Joseph Rouleau, Photo Cavouk

Joseph Rouleau a marqué l’art lyrique à la fois par son grand talent et sa personnalité d’artiste et par son dévouement pour l’apprentissage de la musique classique, notamment la formation des jeunes, comme le montrent ses 25 années passées à la tête des Jeunesses musicales du Canada.

Il a connu une grande carrière internationale. Parmi ses réalisations internationales, on compte ses plus de 20 années au Royal Opera House de Covent Garden, à Londres, comme basse principale, et ses tournées en Union soviétique dans les années 1960. Son association avec des chanteurs comme Joan Sutherland et Luciano Pavarotti a marqué les grandes soirées du bel canto italien et du chant verdien, où les voix rivalisant de puissance, dans des mises en scène de grand faste, étaient considérées comme la norme de qualité. En Union soviétique, il a notamment interprété à nombre de reprises le rôle-titre de Boris Godounov de Moussorgski, un geste audacieux dans un pays qui a produit de grands Boris et pour lequel la critique l’a comparé aux plus grands.

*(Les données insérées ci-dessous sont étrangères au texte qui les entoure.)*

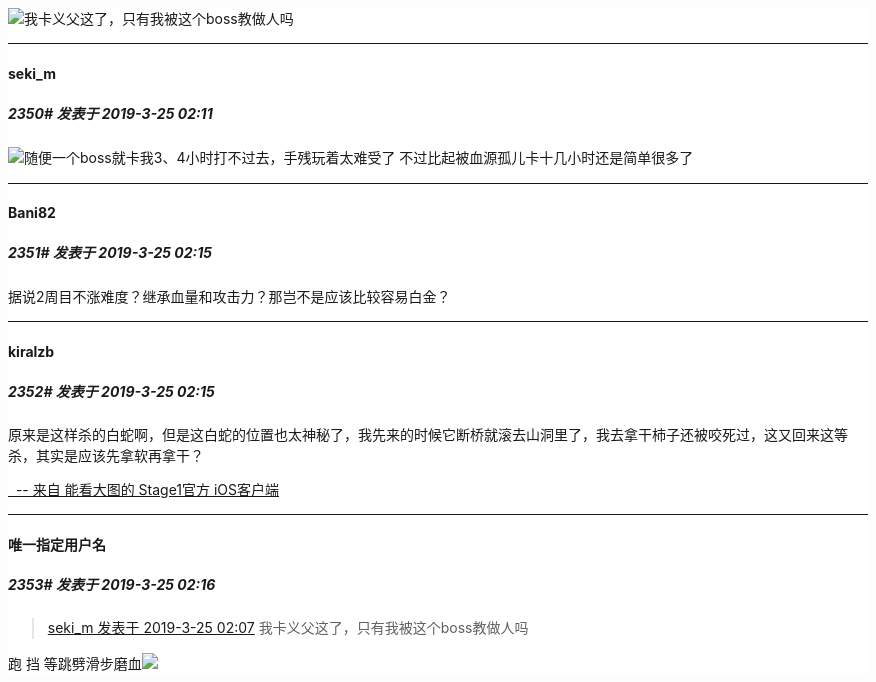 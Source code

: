
<img src="https://static.saraba1st.com/image/smiley/face2017/096.png" referrerpolicy="no-referrer">我卡义父这了，只有我被这个boss教做人吗







-----

####  seki_m  
##### 2350#       发表于 2019-3-25 02:11



<img src="https://static.saraba1st.com/image/smiley/face2017/068.png" referrerpolicy="no-referrer">随便一个boss就卡我3、4小时打不过去，手残玩着太难受了
不过比起被血源孤儿卡十几小时还是简单很多了







-----

####  Bani82  
##### 2351#       发表于 2019-3-25 02:15




据说2周目不涨难度？继承血量和攻击力？那岂不是应该比较容易白金？







-----

####  kiralzb  
##### 2352#       发表于 2019-3-25 02:15




原来是这样杀的白蛇啊，但是这白蛇的位置也太神秘了，我先来的时候它断桥就滚去山洞里了，我去拿干柿子还被咬死过，这又回来这等杀，其实是应该先拿软再拿干？

[  -- 来自 能看大图的 Stage1官方 iOS客户端](https://itunes.apple.com/fi/app/saraba1st/id1221237470?mt=8)







-----

####  唯一指定用户名  
##### 2353#       发表于 2019-3-25 02:16



<blockquote><a href="httphttps://bbs.saraba1st.com/2b/forum.php?mod=redirect&amp;goto=findpost&amp;pid=43026045&amp;ptid=1817644" target="_blank"> seki_m 发表于 2019-3-25 02:07</a> 我卡义父这了，只有我被这个boss教做人吗 </blockquote>
跑 挡 等跳劈滑步磨血<img src="https://static.saraba1st.com/image/smiley/face2017/033.png" referrerpolicy="no-referrer">
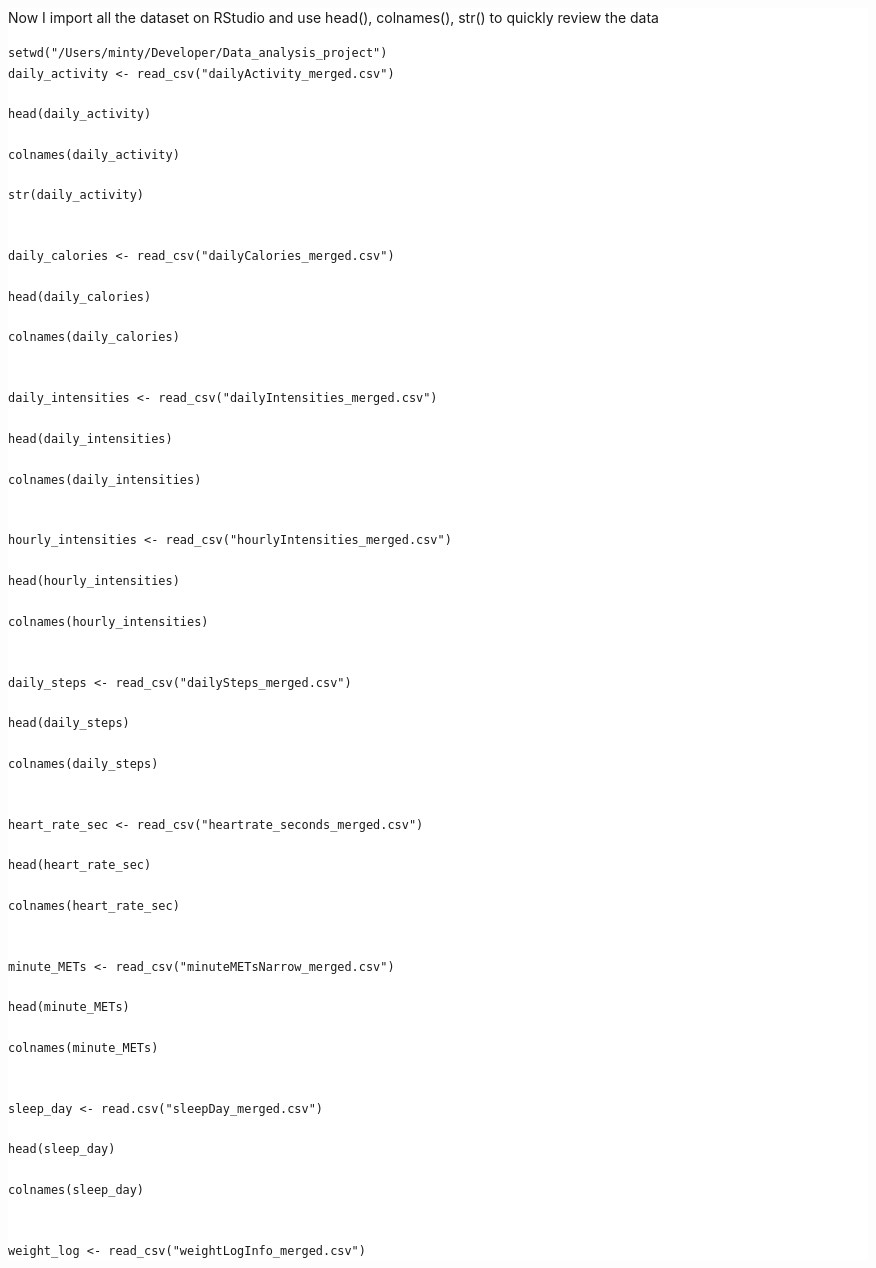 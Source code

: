 Now I import all the dataset on RStudio and  use head(), colnames(), str() to quickly review the data 

```{r message=FALSE, warning=FALSE}
setwd("/Users/minty/Developer/Data_analysis_project")
daily_activity <- read_csv("dailyActivity_merged.csv")

head(daily_activity)

colnames(daily_activity)

str(daily_activity)


daily_calories <- read_csv("dailyCalories_merged.csv")

head(daily_calories)

colnames(daily_calories)


daily_intensities <- read_csv("dailyIntensities_merged.csv")

head(daily_intensities)

colnames(daily_intensities)


hourly_intensities <- read_csv("hourlyIntensities_merged.csv")

head(hourly_intensities)

colnames(hourly_intensities)


daily_steps <- read_csv("dailySteps_merged.csv")

head(daily_steps)

colnames(daily_steps)


heart_rate_sec <- read_csv("heartrate_seconds_merged.csv")

head(heart_rate_sec)

colnames(heart_rate_sec)


minute_METs <- read_csv("minuteMETsNarrow_merged.csv")

head(minute_METs)

colnames(minute_METs)


sleep_day <- read.csv("sleepDay_merged.csv")

head(sleep_day)

colnames(sleep_day)


weight_log <- read_csv("weightLogInfo_merged.csv")
``` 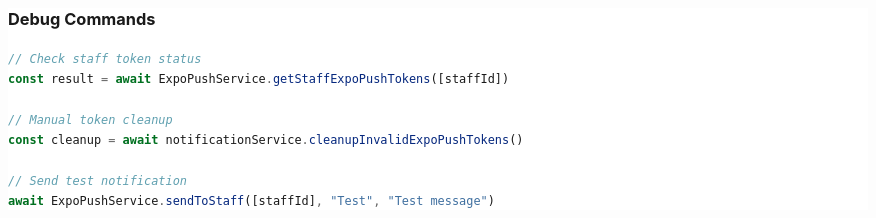 ### Debug Commands

```typescript
// Check staff token status
const result = await ExpoPushService.getStaffExpoPushTokens([staffId])

// Manual token cleanup
const cleanup = await notificationService.cleanupInvalidExpoPushTokens()

// Send test notification
await ExpoPushService.sendToStaff([staffId], "Test", "Test message")
```
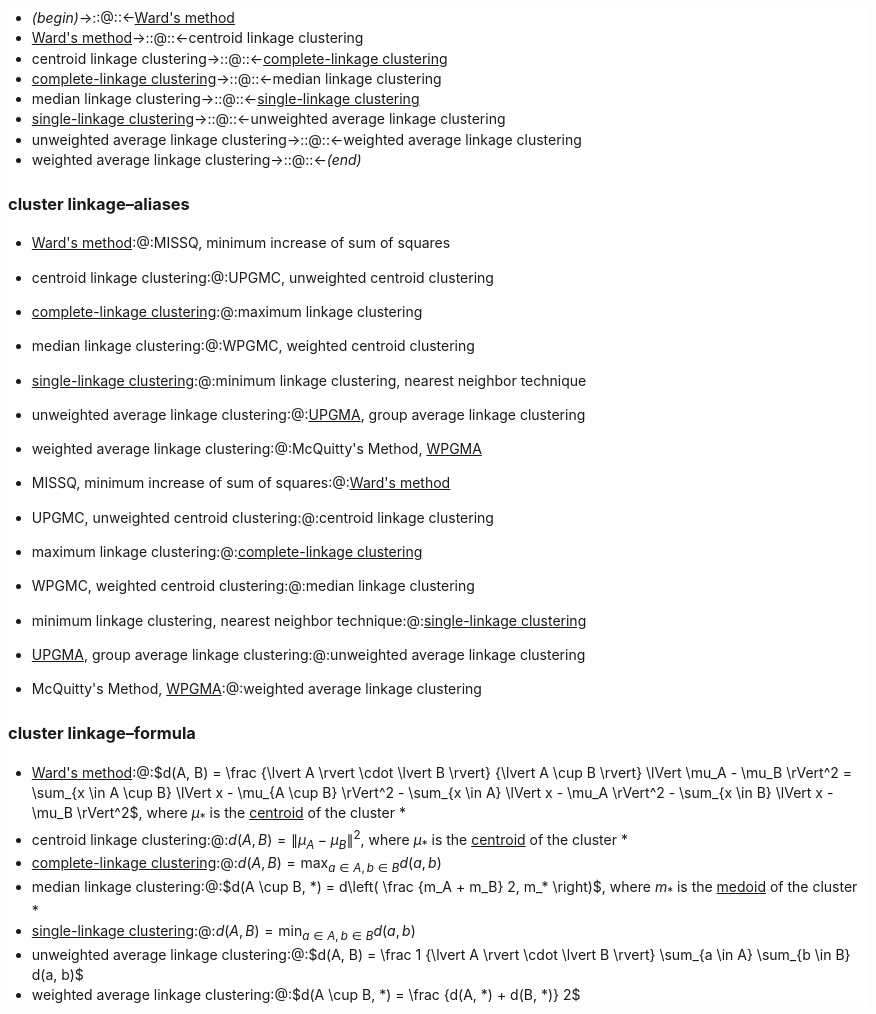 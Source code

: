 



- _(begin)_→::@::←[Ward's method](Ward's%20method.md) 
- [Ward's method](Ward's%20method.md)→::@::←centroid linkage clustering 
- centroid linkage clustering→::@::←[complete-linkage clustering](complete-linkage%20clustering.md) 
- [complete-linkage clustering](complete-linkage%20clustering.md)→::@::←median linkage clustering 
- median linkage clustering→::@::←[single-linkage clustering](single-linkage%20clustering.md) 
- [single-linkage clustering](single-linkage%20clustering.md)→::@::←unweighted average linkage clustering 
- unweighted average linkage clustering→::@::←weighted average linkage clustering 
- weighted average linkage clustering→::@::←_(end)_ 



### cluster linkage–aliases



- [Ward's method](Ward's%20method.md):@:MISSQ, minimum increase of sum of squares 
- centroid linkage clustering:@:UPGMC, unweighted centroid clustering 
- [complete-linkage clustering](complete-linkage%20clustering.md):@:maximum linkage clustering 
- median linkage clustering:@:WPGMC, weighted centroid clustering 
- [single-linkage clustering](single-linkage%20clustering.md):@:minimum linkage clustering, nearest neighbor technique 
- unweighted average linkage clustering:@:[UPGMA](UPGMA.md), group average linkage clustering 
- weighted average linkage clustering:@:McQuitty's Method, [WPGMA](WPGMA.md) 





- MISSQ, minimum increase of sum of squares:@:[Ward's method](Ward's%20method.md) 
- UPGMC, unweighted centroid clustering:@:centroid linkage clustering 
- maximum linkage clustering:@:[complete-linkage clustering](complete-linkage%20clustering.md) 
- WPGMC, weighted centroid clustering:@:median linkage clustering 
- minimum linkage clustering, nearest neighbor technique:@:[single-linkage clustering](single-linkage%20clustering.md) 
- [UPGMA](UPGMA.md), group average linkage clustering:@:unweighted average linkage clustering 
- McQuitty's Method, [WPGMA](WPGMA.md):@:weighted average linkage clustering 



### cluster linkage–formula



- [Ward's method](Ward's%20method.md):@:$d(A, B) = \frac {\lvert A \rvert \cdot \lvert B \rvert} {\lvert A \cup B \rvert} \lVert \mu_A - \mu_B \rVert^2 = \sum_{x \in A \cup B} \lVert x - \mu_{A \cup B} \rVert^2 - \sum_{x \in A} \lVert x - \mu_A \rVert^2 - \sum_{x \in B} \lVert x - \mu_B \rVert^2$, where $\mu_*$ is the [centroid](centroid.md) of the cluster $*$ 
- centroid linkage clustering:@:$d(A, B) = \lVert \mu_A - \mu_B \rVert^2$, where $\mu_*$ is the [centroid](centroid.md) of the cluster $*$ 
- [complete-linkage clustering](complete-linkage%20clustering.md):@:$d(A, B) = \max_{a \in A, b \in B} d(a, b)$ 
- median linkage clustering:@:$d(A \cup B, *) = d\left( \frac {m_A + m_B} 2, m_* \right)$, where $m_*$ is the [medoid](medoid.md) of the cluster $*$ 
- [single-linkage clustering](single-linkage%20clustering.md):@:$d(A, B) = \min_{a \in A, b \in B} d(a, b)$ 
- unweighted average linkage clustering:@:$d(A, B) = \frac 1 {\lvert A \rvert \cdot \lvert B \rvert} \sum_{a \in A} \sum_{b \in B} d(a, b)$ 
- weighted average linkage clustering:@:$d(A \cup B, *) = \frac {d(A, *) + d(B, *)} 2$ 
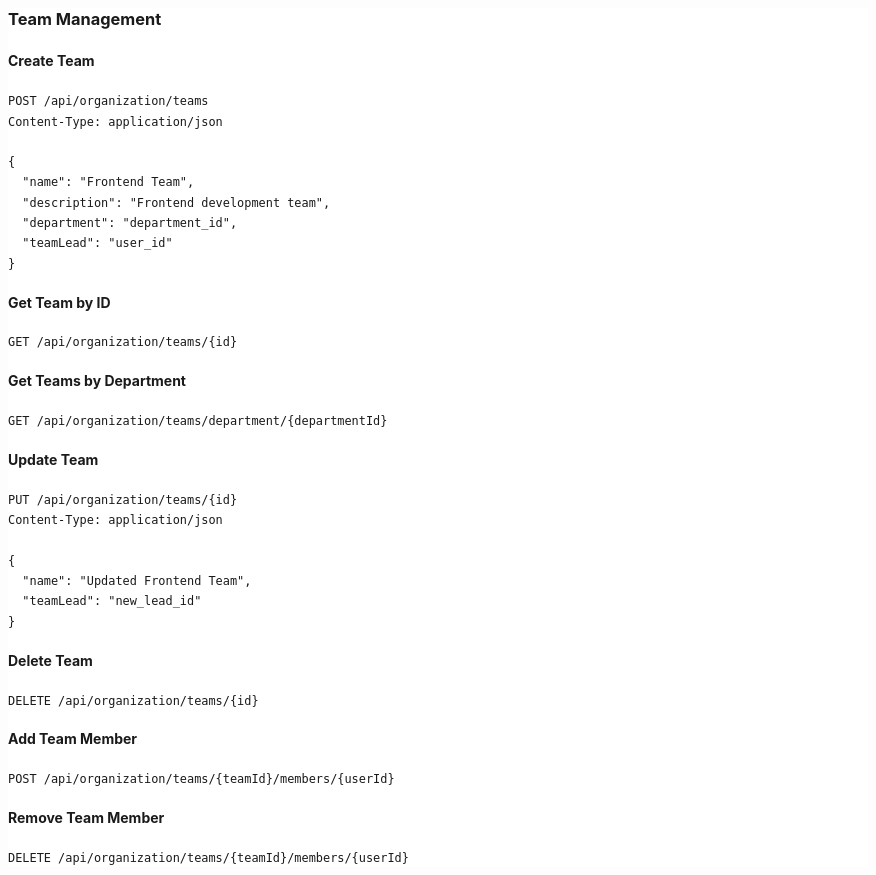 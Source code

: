 ### Team Management

#### Create Team

```http
POST /api/organization/teams
Content-Type: application/json

{
  "name": "Frontend Team",
  "description": "Frontend development team",
  "department": "department_id",
  "teamLead": "user_id"
}
```

#### Get Team by ID

```http
GET /api/organization/teams/{id}
```

#### Get Teams by Department

```http
GET /api/organization/teams/department/{departmentId}
```

#### Update Team

```http
PUT /api/organization/teams/{id}
Content-Type: application/json

{
  "name": "Updated Frontend Team",
  "teamLead": "new_lead_id"
}
```

#### Delete Team

```http
DELETE /api/organization/teams/{id}
```

#### Add Team Member

```http
POST /api/organization/teams/{teamId}/members/{userId}
```

#### Remove Team Member

```http
DELETE /api/organization/teams/{teamId}/members/{userId}
```
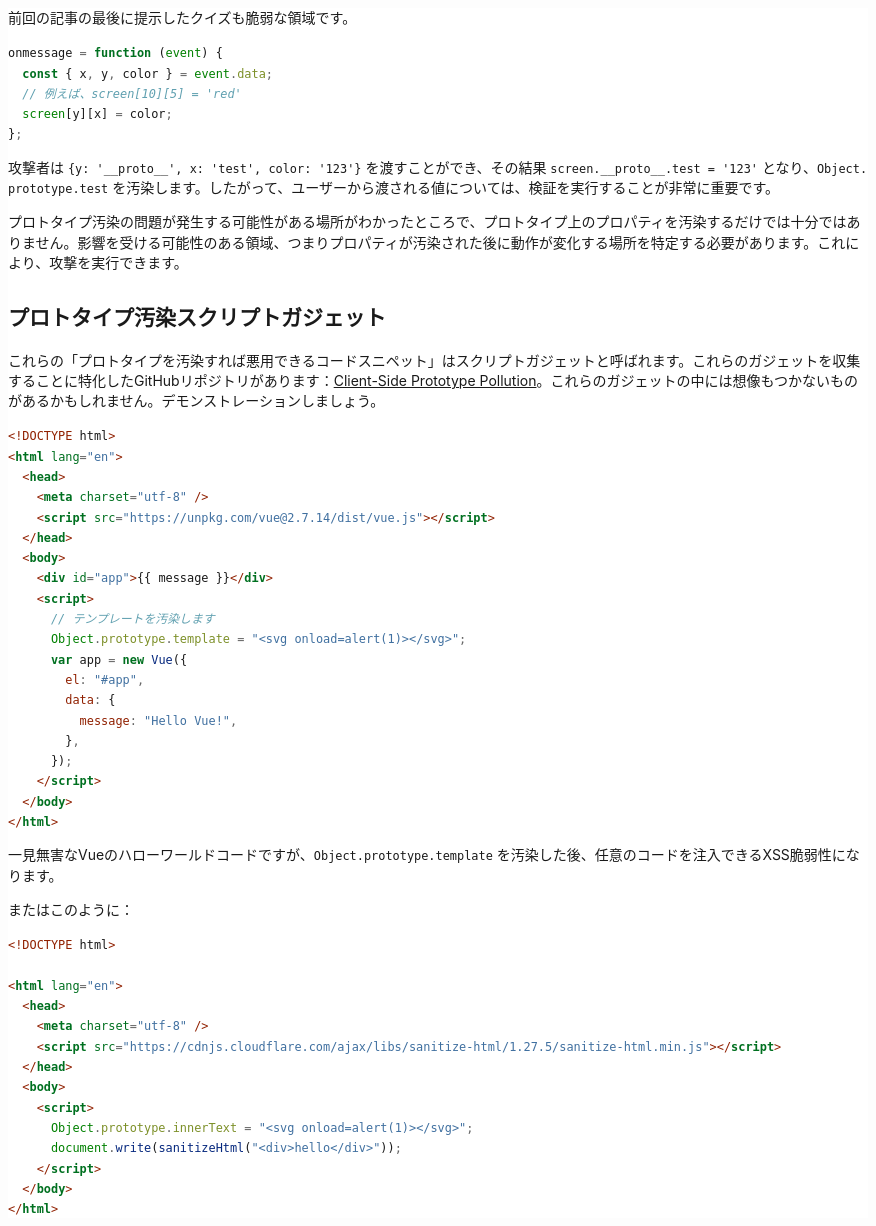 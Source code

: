 前回の記事の最後に提示したクイズも脆弱な領域です。

```js
onmessage = function (event) {
  const { x, y, color } = event.data;
  // 例えば、screen[10][5] = 'red'
  screen[y][x] = color;
};
```

攻撃者は `{y: '__proto__', x: 'test', color: '123'}` を渡すことができ、その結果 `screen.__proto__.test = '123'` となり、`Object.prototype.test` を汚染します。したがって、ユーザーから渡される値については、検証を実行することが非常に重要です。

プロトタイプ汚染の問題が発生する可能性がある場所がわかったところで、プロトタイプ上のプロパティを汚染するだけでは十分ではありません。影響を受ける可能性のある領域、つまりプロパティが汚染された後に動作が変化する場所を特定する必要があります。これにより、攻撃を実行できます。

## プロトタイプ汚染スクリプトガジェット

これらの「プロトタイプを汚染すれば悪用できるコードスニペット」はスクリプトガジェットと呼ばれます。これらのガジェットを収集することに特化したGitHubリポジトリがあります：[Client-Side Prototype Pollution](https://github.com/BlackFan/client-side-prototype-pollution)。これらのガジェットの中には想像もつかないものがあるかもしれません。デモンストレーションしましょう。

```html
<!DOCTYPE html>
<html lang="en">
  <head>
    <meta charset="utf-8" />
    <script src="https://unpkg.com/vue@2.7.14/dist/vue.js"></script>
  </head>
  <body>
    <div id="app">{{ message }}</div>
    <script>
      // テンプレートを汚染します
      Object.prototype.template = "<svg onload=alert(1)></svg>";
      var app = new Vue({
        el: "#app",
        data: {
          message: "Hello Vue!",
        },
      });
    </script>
  </body>
</html>
```

一見無害なVueのハローワールドコードですが、`Object.prototype.template` を汚染した後、任意のコードを注入できるXSS脆弱性になります。

またはこのように：

```html
<!DOCTYPE html>

<html lang="en">
  <head>
    <meta charset="utf-8" />
    <script src="https://cdnjs.cloudflare.com/ajax/libs/sanitize-html/1.27.5/sanitize-html.min.js"></script>
  </head>
  <body>
    <script>
      Object.prototype.innerText = "<svg onload=alert(1)></svg>";
      document.write(sanitizeHtml("<div>hello</div>"));
    </script>
  </body>
</html>
```
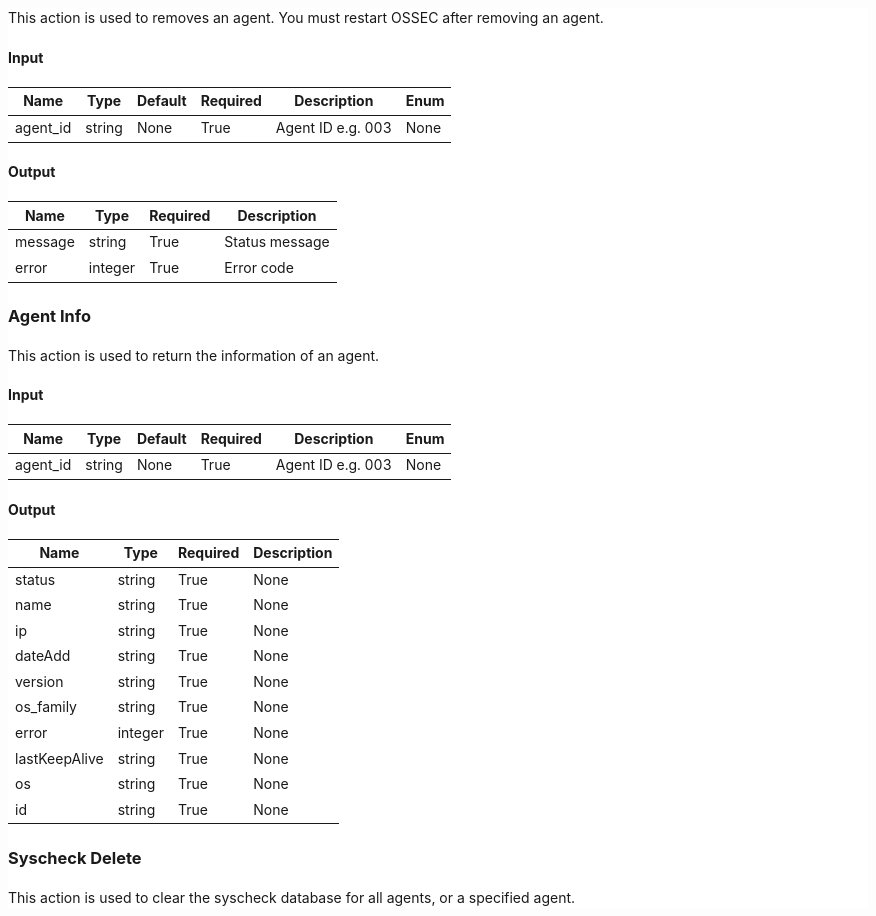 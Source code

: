 This action is used to removes an agent. You must restart OSSEC after removing an agent.

#### Input

|Name|Type|Default|Required|Description|Enum|
|----|----|-------|--------|-----------|----|
|agent_id|string|None|True|Agent ID e.g. 003|None|

#### Output

|Name|Type|Required|Description|
|----|----|--------|-----------|
|message|string|True|Status message|
|error|integer|True|Error code|

### Agent Info

This action is used to return the information of an agent.

#### Input

|Name|Type|Default|Required|Description|Enum|
|----|----|-------|--------|-----------|----|
|agent_id|string|None|True|Agent ID e.g. 003|None|

#### Output

|Name|Type|Required|Description|
|----|----|--------|-----------|
|status|string|True|None|
|name|string|True|None|
|ip|string|True|None|
|dateAdd|string|True|None|
|version|string|True|None|
|os_family|string|True|None|
|error|integer|True|None|
|lastKeepAlive|string|True|None|
|os|string|True|None|
|id|string|True|None|

### Syscheck Delete

This action is used to clear the syscheck database for all agents, or a specified agent.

La voix de Joseph Rouleau est une voix de basse authentique, sonore, grave, jamais plus à l’aise que dans la tragédie. Elle n’est pas intimiste mais grandiose. La stature de l’artiste en scène était elle-même impressionnante, noble, avec une gestuelle sobre qui correspondait bien à la voix. De tous les rôles qu’il a marqués, on retiendra surtout, je crois, en plus de Boris, Philippe II du Don Carlos de Verdi, Don Quichotte de l’opéra du même nom de Massenet et Méphisto du Faust de Gounod. Ceci dit, il a aussi interprété avec beaucoup de panache des rôles bouffes comme l’Osmin de l’Enlèvement au sérail de Mozart. Tout au long de sa carrière, Joseph Rouleau s’est intéressé à la vie musicale ici au Québec et au Canada et il a participé à la création de l’opéra Louis Riel du compositeur canadien Harry Somers en 1967.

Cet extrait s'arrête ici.